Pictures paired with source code
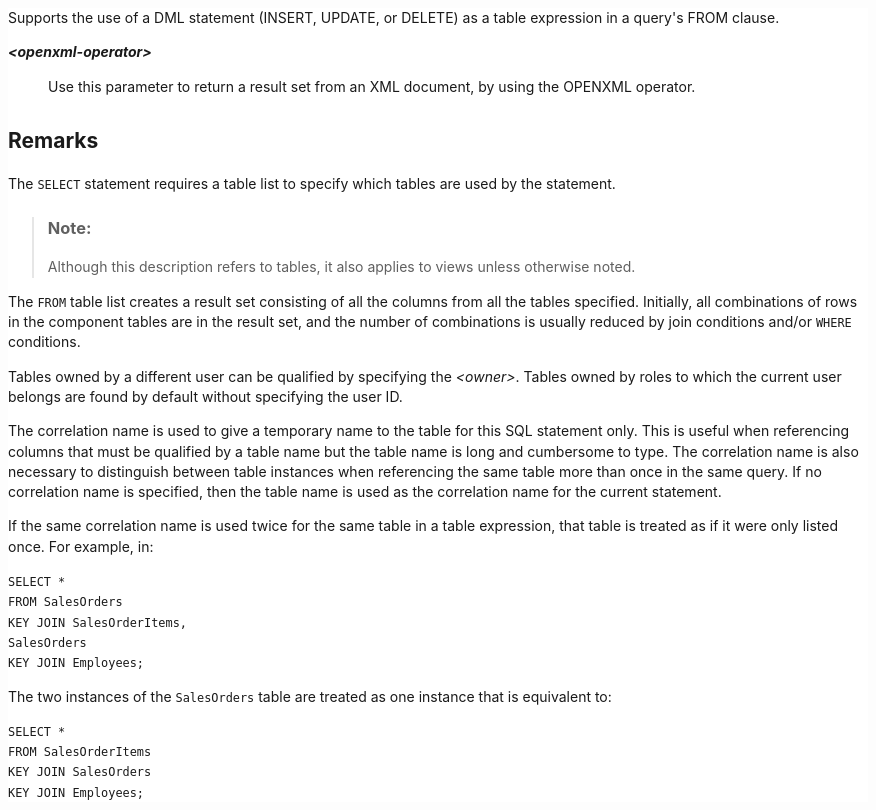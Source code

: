 Supports the use of a DML statement \(INSERT, UPDATE, or DELETE\) as a table expression in a query's FROM clause.



</dd><dt><b>

*<openxml-operator\>*

</b></dt>
<dd>

Use this parameter to return a result set from an XML document, by using the OPENXML operator.



</dd>
</dl>



<a name="loioa7749cf084f21015b73b899c1520fb06__IQ_Usage"/>

## Remarks

The `SELECT` statement requires a table list to specify which tables are used by the statement.

> ### Note:  
> Although this description refers to tables, it also applies to views unless otherwise noted.

The `FROM` table list creates a result set consisting of all the columns from all the tables specified. Initially, all combinations of rows in the component tables are in the result set, and the number of combinations is usually reduced by join conditions and/or `WHERE` conditions.

Tables owned by a different user can be qualified by specifying the *<owner\>*. Tables owned by roles to which the current user belongs are found by default without specifying the user ID.

The correlation name is used to give a temporary name to the table for this SQL statement only. This is useful when referencing columns that must be qualified by a table name but the table name is long and cumbersome to type. The correlation name is also necessary to distinguish between table instances when referencing the same table more than once in the same query. If no correlation name is specified, then the table name is used as the correlation name for the current statement.

If the same correlation name is used twice for the same table in a table expression, that table is treated as if it were only listed once. For example, in:

```
SELECT *
FROM SalesOrders
KEY JOIN SalesOrderItems,
SalesOrders
KEY JOIN Employees;
```

The two instances of the `SalesOrders` table are treated as one instance that is equivalent to:

```
SELECT *
FROM SalesOrderItems
KEY JOIN SalesOrders
KEY JOIN Employees;
```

## Work to complete:
Now transcribe all the entries above exactly, so that no picture is carried over.

## Solution below:
Source code

: Supports the use of a DML statement \(INSERT, UPDATE, or DELETE\) as a table expression in a query's FROM clause.



</dd><dt><b>

*<openxml-operator\>*

</b></dt>
<dd>

Use this parameter to return a result set from an XML document, by using the OPENXML operator.



</dd>
</dl>



<a name="loioa7749cf084f21015b73b899c1520fb06__IQ_Usage"/>

## Remarks

The `SELECT` statement requires a table list to specify which tables are used by the statement.

> ### Note:  
> Although this description refers to tables, it also applies to views unless otherwise noted.

The `FROM` table list creates a result set consisting of all the columns from all the tables specified. Initially, all combinations of rows in the component tables are in the result set, and the number of combinations is usually reduced by join conditions and/or `WHERE` conditions.

Tables owned by a different user can be qualified by specifying the *<owner\>*. Tables owned by roles to which the current user belongs are found by default without specifying the user ID.

The correlation name is used to give a temporary name to the table for this SQL statement only. This is useful when referencing columns that must be qualified by a table name but the table name is long and cumbersome to type. The correlation name is also necessary to distinguish between table instances when referencing the same table more than once in the same query. If no correlation name is specified, then the table name is used as the correlation name for the current statement.

If the same correlation name is used twice for the same table in a table expression, that table is treated as if it were only listed once. For example, in:

```
SELECT *
FROM SalesOrders
KEY JOIN SalesOrderItems,
SalesOrders
KEY JOIN Employees;
```

The two instances of the `SalesOrders` table are treated as one instance that is equivalent to:

```
SELECT *
FROM SalesOrderItems
KEY JOIN SalesOrders
KEY JOIN Employees;
```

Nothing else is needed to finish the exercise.